At Knockdown Center in Queens on Tuesday night and at Brooklyn Steel on Wednesday, the enigmatic British musician delivered on the promise of his lo-fi pop in his first set of live performances in New York City, coming from his debut shows at Coachella the preceding weekends. After his massively influential pop demos leaked in 2013, Jai Paul fled the scene, seemingly devastated by the loss of artistic control. Paul didn't return with new music until 2019, and never performed live until this year.
In Queens, arriving 30 minutes late to the stage at 9:30, the singer joked, "What's 30 minutes after 10 years?" With his face hidden behind a curtain of hair, and in a white tracksuit, he looked messianic. The crowd, dressed chicly in chore coats and work shirts, did not seem to mind. In fact, the energy inside Knockdown Center was white hot—I've never seen selvedge denim move quite like it did on Tuesday night.
The audience arrived primly dressed, but left having worked up a sweat. The acoustics in the cavernous Knockdown Center softened Paul's already vibey music into a blanket of reverberation, but at the end, when hits like "BTSTU" and the Bollywood-sampling "Str8 Outta Mumbai" landed, they seemed to hit with the entire force of the intervening decade behind them, and got the associate creative directors gathered in Maspeth into an absolute frenzy. It was worth the wait.
Some more links for your Thursday morning:
- Maybe this is why Governor Kathy Hochul is so bad at this whole politics thing.
- The City may have to shoulder all of the MTA's payroll tax hike, because we wouldn't want to overburden Long Island.
- Mayor Eric Adams defended the NYPD’s bloated overtime costs, via the Daily News: "'I said, 'Is it that you dislike overtime, or you dislike the NYPD?' Because I never hear them talking about overtime in any of the other agencies. In all the agencies, I have overtime,’ said Adams, who retired from the NYPD as a captain. 'But no one gets riled up with overtime in parks, in HRA. Nobody gets riled up in overtime anywhere else but the New York City police department,' he said referring to the Parks Department and the city's Human Resources Administration, which falls under the umbrella of the Department of Social Services. 'That's all we focus on—NYPD. So is it anti-overtime? Or is it anti-police? And if it's anti-police, shame on us.'"
- "'I'm Here Because Donald Trump Raped Me,' E. Jean Carroll Testifies"
- The guys sent to freshen up Rikers are just the same old guys.
- Irreplaceable New York icon Hale and Hearty Soups has been saved from bankruptcy, to the relief of a grateful city.
- The highlight from the Washington Post's Sean McElwee story has to be putting on Ted Kennedy's eulogy for RFK as sex music.
- What's going on with New York's medium-large birds? A goose terrorizes Fordham University, and a Bronx man gets nipped by a peacock? Batman!!!

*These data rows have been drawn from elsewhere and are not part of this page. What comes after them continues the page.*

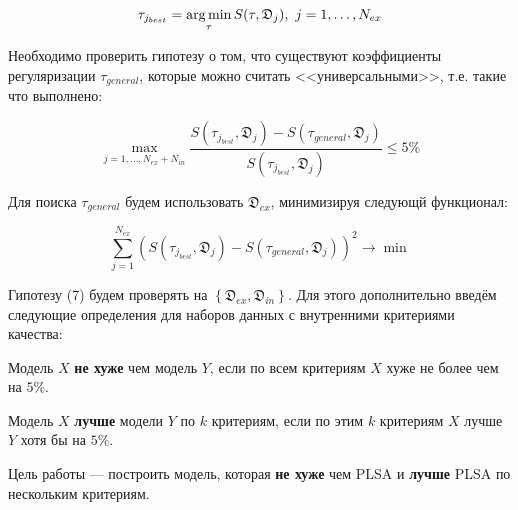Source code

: \documentclass[12pt,twoside]{article}
\begin{document}
\begin{equation}
\tau_{j_{best}} = \argmin_{\tau} S(\tau, \mathfrak{D}_j) ,\ j = 1,\dots , N_{ex}
\end{equation}

Необходимо проверить гипотезу о том, что существуют коэффициенты регуляризации $\tau_{general}$, которые можно считать <<универсальными>>, т.е. такие что выполнено:

\begin{equation}
\max_{j=1,\dots,N_{ex}+N_{in}} \frac{S(\tau_{j_{best}}, \mathfrak{D}_j)- S(\tau_{general}, \mathfrak{D}_j)}{S(\tau_{j_{best}}, \mathfrak{D}_j)} \leq 5\%
\end{equation}

Для поиска $\tau_{general}$ будем использовать $\mathfrak{D}_{ex}$, минимизируя следующй функционал:

\begin{equation}
\sum_{j=1}^{N_{ex}} \left(S(\tau_{j_{best}}, \mathfrak{D}_j)- S(\tau_{general}, \mathfrak{D}_j)\right)^2 \to \min
\end{equation}

Гипотезу (7) будем проверять на $\left\{\mathfrak{D}_{ex}, \mathfrak{D}_{in}\right\}$. Для этого дополнительно введём следующие определения для наборов данных с внутренними критериями качества:

\begin{Def}
Модель $X$ {\bf не хуже} чем модель $Y$, если по всем критериям $X$ хуже не более чем на $5\%$.
\end{Def}

\begin{Def}
	Модель $X$ {\bf лучше} модели $Y$ по $k$ критериям, если по этим $k$ критериям $X$ лучше $Y$ хотя бы на $5\%$.
\end{Def}

Цель работы --- построить модель, которая {\bf не хуже} чем PLSA\cite{Hofmann:1999:PLS:2073796.2073829} и {\bf лучше} PLSA по нескольким критериям.


%
%
\end{document}
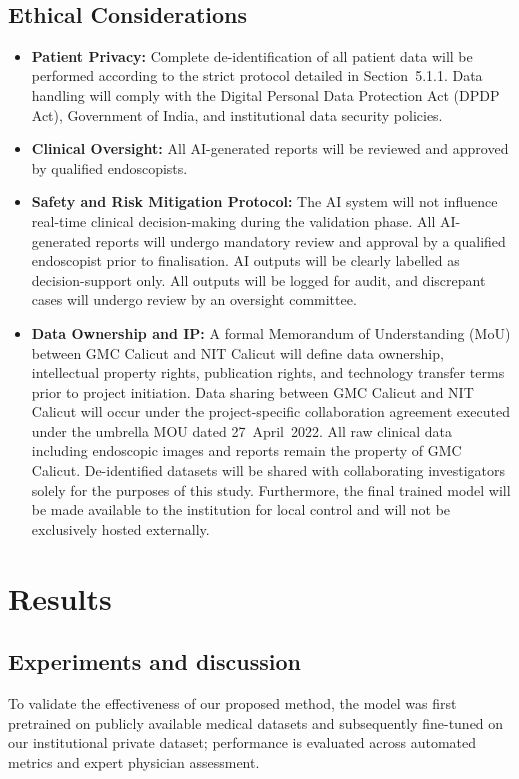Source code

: ﻿﻿\documentclass[12pt]{report}
\begin{document}
\section{Ethical Considerations}
\begin{itemize}
  \item \textbf{Patient Privacy:} Complete de-identification of all patient data will be performed according to the strict protocol detailed in Section~5.1.1. Data handling will comply with the Digital Personal Data Protection Act (DPDP Act), Government of India, and institutional data security policies.
  \item \textbf{Clinical Oversight:} All AI-generated reports will be reviewed and approved by qualified endoscopists.
  \item \textbf{Safety and Risk Mitigation Protocol:} The AI system will not influence real-time clinical decision-making during the validation phase. All AI-generated reports will undergo mandatory review and approval by a qualified endoscopist prior to finalisation. AI outputs will be clearly labelled as decision-support only. All outputs will be logged for audit, and discrepant cases will undergo review by an oversight committee.
  \item \textbf{Data Ownership and IP:} A formal Memorandum of Understanding (MoU) between GMC Calicut and NIT Calicut will define data ownership, intellectual property rights, publication rights, and technology transfer terms prior to project initiation. Data sharing between GMC Calicut and NIT Calicut will occur under the project-specific collaboration agreement executed under the umbrella MOU dated 27~April~2022. All raw clinical data including endoscopic images and reports remain the property of GMC Calicut. De-identified datasets will be shared with collaborating investigators solely for the purposes of this study. Furthermore, the final trained model will be made available to the institution for local control and will not be exclusively hosted externally.
\end{itemize}

\chapter{Results}
\section{Experiments and discussion}
To validate the effectiveness of our proposed method, the model was first pretrained on publicly available medical datasets and subsequently fine-tuned on our institutional private dataset; performance is evaluated across automated metrics and expert physician assessment.
\end{document}
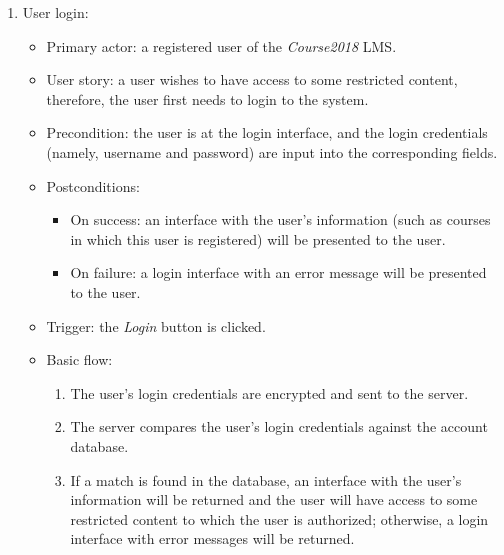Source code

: \begin{enumerate}
\item User login:
\begin{itemize}
\item Primary actor:
    a registered user of the \emph{Course2018} LMS.
\item User story:
    a user wishes to have access to some restricted content, therefore, the user 
    first needs to login to the system.
\item Precondition:
    the user is at the login interface, and the login credentials
    (namely, username and password) are input into the corresponding fields.
\item Postconditions:
    \begin{itemize}
        \item On success: an interface with the user's information (such as courses
            in which this user is registered) will be presented to the user.
        \item On failure: a login interface with an error message will be
            presented to the user.
    \end{itemize}
\item Trigger: the \emph{Login} button is clicked.
\item Basic flow:
    \begin{enumerate}
        \item The user's login credentials are encrypted and sent to the
            server.
        \item The server compares the user's login credentials against the
            account database.
        \item If a match is found in the database, an interface with the user's
            information will be returned and the user will have access to
            some restricted content to which the user is authorized; otherwise,
            a login interface with error messages will be returned.
    \end{enumerate}
\end{itemize}


\end{enumerate}
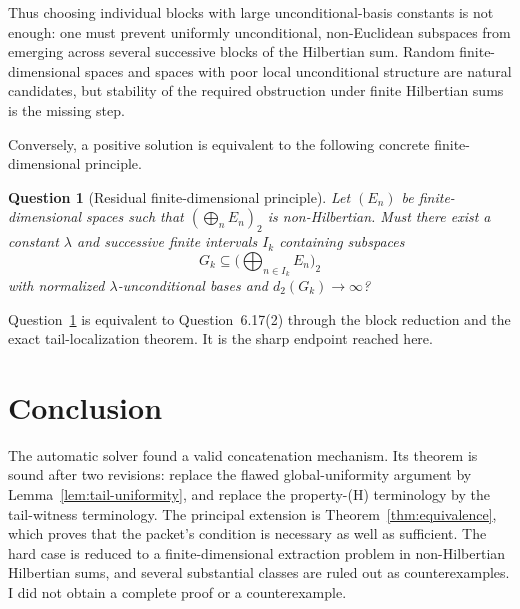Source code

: \documentclass[11pt]{article}
\newtheorem{question}[theorem]{Question}
\theoremstyle{definition}
\newcommand{\dd}{d_2}
\begin{document}
Thus choosing individual blocks with large unconditional-basis constants is
not enough: one must prevent uniformly unconditional, non-Euclidean subspaces
from emerging across several successive blocks of the Hilbertian sum.  Random
finite-dimensional spaces and spaces with poor local unconditional structure
are natural candidates, but stability of the required obstruction under
finite Hilbertian sums is the missing step.

Conversely, a positive solution is equivalent to the following concrete
finite-dimensional principle.

\begin{question}[Residual finite-dimensional principle]\label{q:residual}
Let $(E_n)$ be finite-dimensional spaces such that
$(\bigoplus_n E_n)_2$ is non-Hilbertian.  Must there exist a constant
$\lambda$ and successive finite intervals $I_k$ containing subspaces
\[
  G_k\subseteq\Big(\bigoplus_{n\in I_k}E_n\Big)_2
\]
with normalized $\lambda$-unconditional bases and $\dd(G_k)\to\infty$?
\end{question}

Question~\ref{q:residual} is equivalent to Question~6.17(2) through the block
reduction and the exact tail-localization theorem.  It is the sharp endpoint
reached here.

\section{Conclusion}

The automatic solver found a valid concatenation mechanism.  Its theorem is
sound after two revisions: replace the flawed global-uniformity argument by
Lemma~\ref{lem:tail-uniformity}, and replace the property-(H) terminology by
the tail-witness terminology.  The principal extension is
Theorem~\ref{thm:equivalence}, which proves that the packet's condition is
necessary as well as sufficient.  The hard case is reduced to a
finite-dimensional extraction problem in non-Hilbertian Hilbertian sums, and
several substantial classes are ruled out as counterexamples.  I did not
obtain a complete proof or a counterexample.
\end{document}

- Yonkers Mayor Mike Spano has 14 relatives on payroll, which is probably fine.
- Pedestrian stops aren't actually turning up guns. (I feel like we knew this already?)
- Disability advocates find Access-A-Ride inadequate and discriminatory.
- The casinos are continuing to slouch towards us.
- Doctors may be going on strike at two Queens hospitals.
- And finally, KNICKS ADVANCE!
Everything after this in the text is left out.